Ancient Canadian Dinosaur Footprints Shed New Light on Species Diversity

A team of researchers has made a groundbreaking discovery in the Canadian Rockies, uncovering footprints of armoured dinosaurs with tail clubs for the first time. The 100-million-year-old fossilized footprints were found at sites in both Tumbler Ridge, BC, and northwestern Alberta. This finding confirms the presence of ankylosaurid dinosaurs in North America during the mid Cretaceous period.

Unlike other well-known ankylosaur footprints that have four toes, these new tracks have only three toes – a significant discovery that sheds light on the diversity of this group of dinosaurs. The expert team named the new species Ruopodosaurus clava, meaning ‘the tumbled-down lizard with a club/mace,’ referencing both the mountainous location and the distinctive tail clubs.

According to Dr.
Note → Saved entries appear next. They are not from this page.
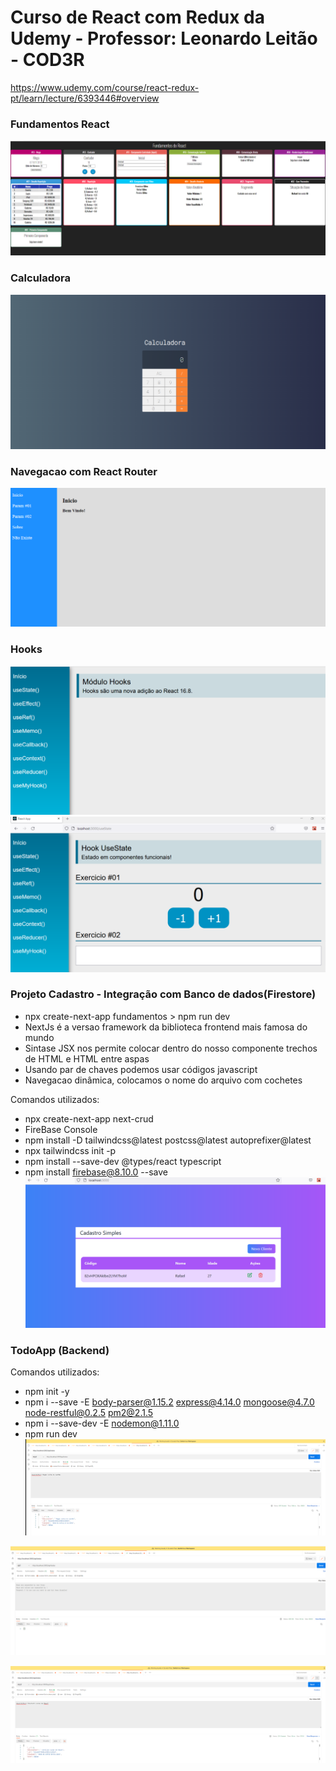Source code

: # Curso de React com Redux da Udemy - Professor: Leonardo Leitão - COD3R
https://www.udemy.com/course/react-redux-pt/learn/lecture/6393446#overview

### Fundamentos React
![Alt text](https://github.com/silvarafaell/Curso_React_Redux/blob/main/fundamentos-react/images/Fundamentos_React.png?raw=true "Fundamentos React")

### Calculadora
![Alt text](https://github.com/silvarafaell/Curso_React_Redux/blob/main/calculadora/images/Calculadora.png?raw=true "Calculadora")

### Navegacao com React Router
![Alt text](https://raw.githubusercontent.com/silvarafaell/Curso_React_Redux/main/navegacao/images/navegacao.png?raw=true "Navegacao com React Router")

### Hooks
![Alt text](https://github.com/silvarafaell/Curso_React_Redux/blob/main/hooks/images/Inicio.png?raw=true "Hooks - Inicio")
![Alt text](https://github.com/silvarafaell/Curso_React_Redux/blob/main/hooks/images/UseState.png?raw=true "Hooks - UseState")

### Projeto Cadastro - Integração com Banco de dados(Firestore)
- npx create-next-app fundamentos > npm run dev 
- NextJs é a versao framework da biblioteca frontend mais famosa do mundo
- Sintase JSX nos permite colocar dentro do nosso componente trechos de HTML e HTML entre aspas
- Usando par de chaves podemos usar códigos javascript
- Navegacao dinâmica, colocamos o nome do arquivo com cochetes

 Comandos utilizados: 
- npx create-next-app next-crud
- FireBase Console
- npm install -D tailwindcss@latest postcss@latest autoprefixer@latest
- npx tailwindcss init -p
- npm install --save-dev @types/react typescript
- npm install firebase@8.10.0 --save
![Alt text](https://github.com/silvarafaell/Curso_React_Redux/blob/main/next-crud/images/home.png?raw=true "NextCrud - Home")

### TodoApp (Backend)
Comandos utilizados: 
- npm init -y
- npm i --save -E body-parser@1.15.2 express@4.14.0 mongoose@4.7.0 node-restful@0.2.5 pm2@2.1.5 
- npm i --save-dev -E nodemon@1.11.0
- npm run dev
![Alt text](https://raw.githubusercontent.com/silvarafaell/Curso_React_Redux/main/todo-app/backend/src/images/POST.png "Post")

![Alt text](https://github.com/silvarafaell/Curso_React_Redux/blob/main/todo-app/backend/src/images/POSTMAN_API_VAZIA_GET.png?raw=true "todos vazia")

![Alt text](https://github.com/silvarafaell/Curso_React_Redux/blob/main/todo-app/backend/src/images/POST_CONCLUIR_CURSO_REACT.png?raw=true "Post")
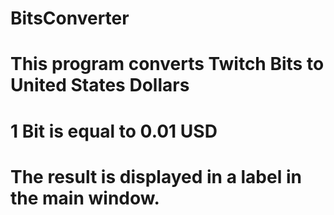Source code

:# BitsConverter

# This program converts Twitch Bits to United States Dollars
# 1 Bit is equal to 0.01 USD 
# The result is displayed in a label in the main window.
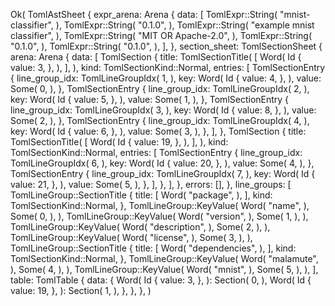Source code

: Ok(
    TomlAstSheet {
        expr_arena: Arena {
            data: [
                TomlExpr::String(
                    "mnist-classifier",
                ),
                TomlExpr::String(
                    "0.1.0",
                ),
                TomlExpr::String(
                    "example mnist classifier",
                ),
                TomlExpr::String(
                    "MIT OR Apache-2.0",
                ),
                TomlExpr::String(
                    "0.1.0",
                ),
                TomlExpr::String(
                    "0.1.0",
                ),
            ],
        },
        section_sheet: TomlSectionSheet {
            arena: Arena {
                data: [
                    TomlSection {
                        title: TomlSectionTitle(
                            [
                                Word(
                                    Id {
                                        value: 3,
                                    },
                                ),
                            ],
                        ),
                        kind: TomlSectionKind::Normal,
                        entries: [
                            TomlSectionEntry {
                                line_group_idx: TomlLineGroupIdx(
                                    1,
                                ),
                                key: Word(
                                    Id {
                                        value: 4,
                                    },
                                ),
                                value: Some(
                                    0,
                                ),
                            },
                            TomlSectionEntry {
                                line_group_idx: TomlLineGroupIdx(
                                    2,
                                ),
                                key: Word(
                                    Id {
                                        value: 5,
                                    },
                                ),
                                value: Some(
                                    1,
                                ),
                            },
                            TomlSectionEntry {
                                line_group_idx: TomlLineGroupIdx(
                                    3,
                                ),
                                key: Word(
                                    Id {
                                        value: 8,
                                    },
                                ),
                                value: Some(
                                    2,
                                ),
                            },
                            TomlSectionEntry {
                                line_group_idx: TomlLineGroupIdx(
                                    4,
                                ),
                                key: Word(
                                    Id {
                                        value: 6,
                                    },
                                ),
                                value: Some(
                                    3,
                                ),
                            },
                        ],
                    },
                    TomlSection {
                        title: TomlSectionTitle(
                            [
                                Word(
                                    Id {
                                        value: 19,
                                    },
                                ),
                            ],
                        ),
                        kind: TomlSectionKind::Normal,
                        entries: [
                            TomlSectionEntry {
                                line_group_idx: TomlLineGroupIdx(
                                    6,
                                ),
                                key: Word(
                                    Id {
                                        value: 20,
                                    },
                                ),
                                value: Some(
                                    4,
                                ),
                            },
                            TomlSectionEntry {
                                line_group_idx: TomlLineGroupIdx(
                                    7,
                                ),
                                key: Word(
                                    Id {
                                        value: 21,
                                    },
                                ),
                                value: Some(
                                    5,
                                ),
                            },
                        ],
                    },
                ],
            },
            errors: [],
        },
        line_groups: [
            TomlLineGroup::SectionTitle {
                title: [
                    Word(
                        "package",
                    ),
                ],
                kind: TomlSectionKind::Normal,
            },
            TomlLineGroup::KeyValue(
                Word(
                    "name",
                ),
                Some(
                    0,
                ),
            ),
            TomlLineGroup::KeyValue(
                Word(
                    "version",
                ),
                Some(
                    1,
                ),
            ),
            TomlLineGroup::KeyValue(
                Word(
                    "description",
                ),
                Some(
                    2,
                ),
            ),
            TomlLineGroup::KeyValue(
                Word(
                    "license",
                ),
                Some(
                    3,
                ),
            ),
            TomlLineGroup::SectionTitle {
                title: [
                    Word(
                        "dependencies",
                    ),
                ],
                kind: TomlSectionKind::Normal,
            },
            TomlLineGroup::KeyValue(
                Word(
                    "malamute",
                ),
                Some(
                    4,
                ),
            ),
            TomlLineGroup::KeyValue(
                Word(
                    "mnist",
                ),
                Some(
                    5,
                ),
            ),
        ],
        table: TomlTable {
            data: {
                Word(
                    Id {
                        value: 3,
                    },
                ): Section(
                    0,
                ),
                Word(
                    Id {
                        value: 19,
                    },
                ): Section(
                    1,
                ),
            },
        },
    },
)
Victoria Arbour, an evolutionary biologist and vertebrate palaeontologist who specializes in ankylosaurs, “Ankylosaurs are my favourite group of dinosaurs to work on… being able to identify new examples of these dinosaurs in British Columbia is really exciting for me.” The discovery provides a new piece of the puzzle about ancient Canadian creatures, highlighting the importance of the Peace Region of northeastern BC in understanding dinosaur evolution.

This find highlights that tail-clubbed ankylosaurs were alive and well in North America during a previously unknown gap in the skeletal fossil record. The discovery also shows that both nodosaurid and ankylosaurid ankylosaurs coexisted in the same region, contradicting previous speculation about their disappearance from North America.